**Try it:** Select every line below containing the word "author".
---------- Given records
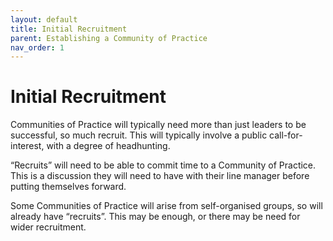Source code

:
 ```yaml
---
layout: default
title: Initial Recruitment
parent: Establishing a Community of Practice
nav_order: 1
---
```

# Initial Recruitment

Communities of Practice will typically need more than just leaders to be successful, so much recruit. This will typically involve a public call-for-interest, with a degree of headhunting.

“Recruits” will need to be able to commit time to a Community of Practice. This is a discussion they will need to have with their line manager before putting themselves forward.

Some Communities of Practice will arise from self-organised groups, so will already have “recruits”. This may be enough, or there may be need for wider recruitment.
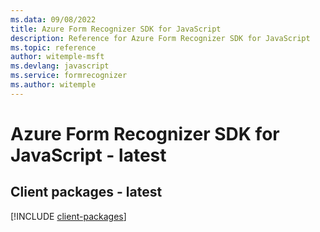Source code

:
 ```yaml
---
ms.data: 09/08/2022
title: Azure Form Recognizer SDK for JavaScript
description: Reference for Azure Form Recognizer SDK for JavaScript
ms.topic: reference
author: witemple-msft
ms.devlang: javascript
ms.service: formrecognizer
ms.author: witemple
---
```

# Azure Form Recognizer SDK for JavaScript - latest

## Client packages - latest
[!INCLUDE [client-packages](form-recognizer-client-index.md)]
--------------------
**Solution:**
author: witemple-msft
ms.author: witemple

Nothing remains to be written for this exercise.